3.2 The Executive shall attend and work at any of the places of business of
the Company and/or the Group as determined from time to time by the
Board and shall travel to and work at such places (whether within or
outside the United Kingdom) in the manner and on the occasions required
from time to time by the Board.
3.3 The Board may require the Executive to perform services for any Group
Company wherever situated and without further fees or remuneration and
to enter into any separate agreement(s) with such Group Company for
such purpose and any duties that he may have under this Agreement will
be deemed to extend to such Group Company, provided that this does not
interfere with the proper performance of the Executive's duties as
Commercial Director & Company Secretary of the Company.

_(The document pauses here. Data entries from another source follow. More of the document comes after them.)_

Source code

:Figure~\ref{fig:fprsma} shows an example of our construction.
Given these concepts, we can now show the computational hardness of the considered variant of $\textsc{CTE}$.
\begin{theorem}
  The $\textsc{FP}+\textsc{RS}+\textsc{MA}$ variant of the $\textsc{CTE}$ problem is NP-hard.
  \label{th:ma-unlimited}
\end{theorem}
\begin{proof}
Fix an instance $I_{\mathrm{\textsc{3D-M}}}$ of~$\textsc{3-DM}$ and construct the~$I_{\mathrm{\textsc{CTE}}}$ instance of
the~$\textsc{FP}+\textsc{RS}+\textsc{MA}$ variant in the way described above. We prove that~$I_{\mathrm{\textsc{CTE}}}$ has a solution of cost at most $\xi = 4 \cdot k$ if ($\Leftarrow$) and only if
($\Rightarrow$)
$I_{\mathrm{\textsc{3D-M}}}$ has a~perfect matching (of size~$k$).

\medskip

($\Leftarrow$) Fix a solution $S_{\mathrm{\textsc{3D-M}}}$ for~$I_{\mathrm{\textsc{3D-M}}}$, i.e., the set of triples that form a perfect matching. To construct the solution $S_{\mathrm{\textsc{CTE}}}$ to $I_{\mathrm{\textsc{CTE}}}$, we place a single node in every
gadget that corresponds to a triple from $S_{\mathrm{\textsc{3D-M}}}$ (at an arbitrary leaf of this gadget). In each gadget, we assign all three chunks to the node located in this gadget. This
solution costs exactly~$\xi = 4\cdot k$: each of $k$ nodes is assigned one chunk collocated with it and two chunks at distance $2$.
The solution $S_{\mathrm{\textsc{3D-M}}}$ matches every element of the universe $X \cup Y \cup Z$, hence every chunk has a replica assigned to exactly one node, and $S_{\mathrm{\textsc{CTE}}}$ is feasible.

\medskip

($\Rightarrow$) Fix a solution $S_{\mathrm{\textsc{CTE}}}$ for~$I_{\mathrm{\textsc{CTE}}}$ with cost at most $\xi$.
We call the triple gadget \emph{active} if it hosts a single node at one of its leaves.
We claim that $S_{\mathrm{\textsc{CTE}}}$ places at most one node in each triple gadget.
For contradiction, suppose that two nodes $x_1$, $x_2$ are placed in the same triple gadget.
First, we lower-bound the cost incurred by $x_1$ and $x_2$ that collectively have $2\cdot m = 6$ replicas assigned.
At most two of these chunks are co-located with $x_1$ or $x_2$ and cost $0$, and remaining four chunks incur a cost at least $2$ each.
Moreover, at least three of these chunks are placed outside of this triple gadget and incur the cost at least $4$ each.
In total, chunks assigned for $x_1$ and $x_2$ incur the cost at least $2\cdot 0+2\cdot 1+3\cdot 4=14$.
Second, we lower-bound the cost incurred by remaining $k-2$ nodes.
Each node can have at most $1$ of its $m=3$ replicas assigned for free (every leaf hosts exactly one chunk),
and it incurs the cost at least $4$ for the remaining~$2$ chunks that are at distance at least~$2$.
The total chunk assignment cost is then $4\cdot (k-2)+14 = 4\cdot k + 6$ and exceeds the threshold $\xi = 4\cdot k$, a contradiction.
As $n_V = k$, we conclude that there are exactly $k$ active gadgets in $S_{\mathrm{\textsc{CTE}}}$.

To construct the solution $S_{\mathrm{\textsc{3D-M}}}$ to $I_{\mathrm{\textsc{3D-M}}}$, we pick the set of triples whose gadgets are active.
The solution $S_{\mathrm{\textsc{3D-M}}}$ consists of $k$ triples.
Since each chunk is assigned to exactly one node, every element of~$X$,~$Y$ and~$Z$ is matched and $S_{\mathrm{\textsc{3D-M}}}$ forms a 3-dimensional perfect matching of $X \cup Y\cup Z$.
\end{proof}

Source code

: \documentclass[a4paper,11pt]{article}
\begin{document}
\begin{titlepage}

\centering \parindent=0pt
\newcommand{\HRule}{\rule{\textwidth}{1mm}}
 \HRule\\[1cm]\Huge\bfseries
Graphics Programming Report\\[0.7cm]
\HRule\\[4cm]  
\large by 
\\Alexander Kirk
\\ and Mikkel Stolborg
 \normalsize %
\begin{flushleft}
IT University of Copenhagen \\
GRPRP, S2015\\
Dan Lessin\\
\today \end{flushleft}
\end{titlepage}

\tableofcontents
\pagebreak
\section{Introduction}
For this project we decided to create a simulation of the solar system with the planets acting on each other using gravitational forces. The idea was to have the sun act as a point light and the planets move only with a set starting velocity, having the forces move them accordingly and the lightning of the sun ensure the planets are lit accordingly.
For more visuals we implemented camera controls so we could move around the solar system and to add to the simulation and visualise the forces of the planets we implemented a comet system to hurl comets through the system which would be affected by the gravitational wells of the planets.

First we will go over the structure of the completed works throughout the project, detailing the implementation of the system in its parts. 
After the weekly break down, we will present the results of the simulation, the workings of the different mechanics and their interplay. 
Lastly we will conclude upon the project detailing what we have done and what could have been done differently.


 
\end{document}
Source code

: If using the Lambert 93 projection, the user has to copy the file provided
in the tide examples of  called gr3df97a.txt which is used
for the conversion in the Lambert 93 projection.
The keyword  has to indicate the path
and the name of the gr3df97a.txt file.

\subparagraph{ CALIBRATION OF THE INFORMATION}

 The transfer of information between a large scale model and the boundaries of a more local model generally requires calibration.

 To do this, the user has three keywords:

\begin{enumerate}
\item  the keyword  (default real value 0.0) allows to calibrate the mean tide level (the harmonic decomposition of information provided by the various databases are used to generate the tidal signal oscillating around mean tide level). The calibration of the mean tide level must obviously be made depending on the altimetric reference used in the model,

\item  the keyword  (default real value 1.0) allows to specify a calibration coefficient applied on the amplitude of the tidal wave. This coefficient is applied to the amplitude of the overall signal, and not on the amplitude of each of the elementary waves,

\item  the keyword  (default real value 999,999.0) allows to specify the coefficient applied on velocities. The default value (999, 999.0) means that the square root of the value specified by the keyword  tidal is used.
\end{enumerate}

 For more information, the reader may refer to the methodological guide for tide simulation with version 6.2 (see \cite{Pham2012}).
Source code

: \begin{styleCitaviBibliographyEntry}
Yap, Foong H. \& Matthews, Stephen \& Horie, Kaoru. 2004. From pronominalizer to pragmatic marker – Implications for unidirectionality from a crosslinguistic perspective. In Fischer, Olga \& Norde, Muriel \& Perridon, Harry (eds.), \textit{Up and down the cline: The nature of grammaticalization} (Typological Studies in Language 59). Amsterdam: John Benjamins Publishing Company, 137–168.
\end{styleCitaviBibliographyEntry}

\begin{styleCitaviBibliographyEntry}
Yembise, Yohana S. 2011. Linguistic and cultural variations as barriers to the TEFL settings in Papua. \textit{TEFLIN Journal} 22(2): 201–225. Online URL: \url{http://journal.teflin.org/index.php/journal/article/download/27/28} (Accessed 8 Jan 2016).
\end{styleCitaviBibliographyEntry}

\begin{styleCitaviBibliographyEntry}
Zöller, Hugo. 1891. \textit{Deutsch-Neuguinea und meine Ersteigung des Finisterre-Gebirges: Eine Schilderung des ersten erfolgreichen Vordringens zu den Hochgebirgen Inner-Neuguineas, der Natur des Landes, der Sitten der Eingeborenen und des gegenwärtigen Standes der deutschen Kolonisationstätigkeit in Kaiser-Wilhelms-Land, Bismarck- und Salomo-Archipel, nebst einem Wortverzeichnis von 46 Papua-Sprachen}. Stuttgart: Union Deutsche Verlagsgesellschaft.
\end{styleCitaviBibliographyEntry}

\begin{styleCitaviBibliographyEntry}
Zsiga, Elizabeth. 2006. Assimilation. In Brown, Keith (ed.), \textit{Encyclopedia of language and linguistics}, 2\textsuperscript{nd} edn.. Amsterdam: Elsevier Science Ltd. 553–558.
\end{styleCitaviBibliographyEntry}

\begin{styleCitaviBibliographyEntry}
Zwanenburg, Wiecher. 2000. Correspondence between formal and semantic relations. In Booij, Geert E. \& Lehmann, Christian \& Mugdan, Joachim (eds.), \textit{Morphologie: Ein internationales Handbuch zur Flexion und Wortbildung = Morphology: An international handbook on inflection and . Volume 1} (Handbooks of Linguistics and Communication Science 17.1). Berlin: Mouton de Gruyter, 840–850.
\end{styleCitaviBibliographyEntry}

3.4 The hours of work of the Executive are not fixed but are the usual
working hours of the Company and such additional hours as may be
necessary to enable him properly to discharge his duties. The Executive
acknowledges that he may be required to work more than forty eight
hours in a week.
3.5 The Company may at any time appoint another person or persons to act
jointly with the Executive in discharging his duties.
3.6 The Executive shall:
(a) at the request and expense of the Company, submit annually to
a medical examination by a medical practitioner nominated by
the Company as part of a health screening programme and for
insurance purposes; and
(b) authorise such medical practitioner to disclose to or discuss
with the Company's medical adviser any matters arising from
such examination; and the Company's medical adviser may notify
the other directors of the Company of any serious matter if,
in his opinion, it might materially and adversely affect the
health of the Executive or the proper discharge of his duties.
4 PAY AND EXPENSES
4.1 The Company shall pay to the Executive for the proper performance of
his duties under this Agreement a fixed salary at the rate of
(pound)70,000 per annum (or such higher rate as the Company may from
time to time notify in writing to the Executive).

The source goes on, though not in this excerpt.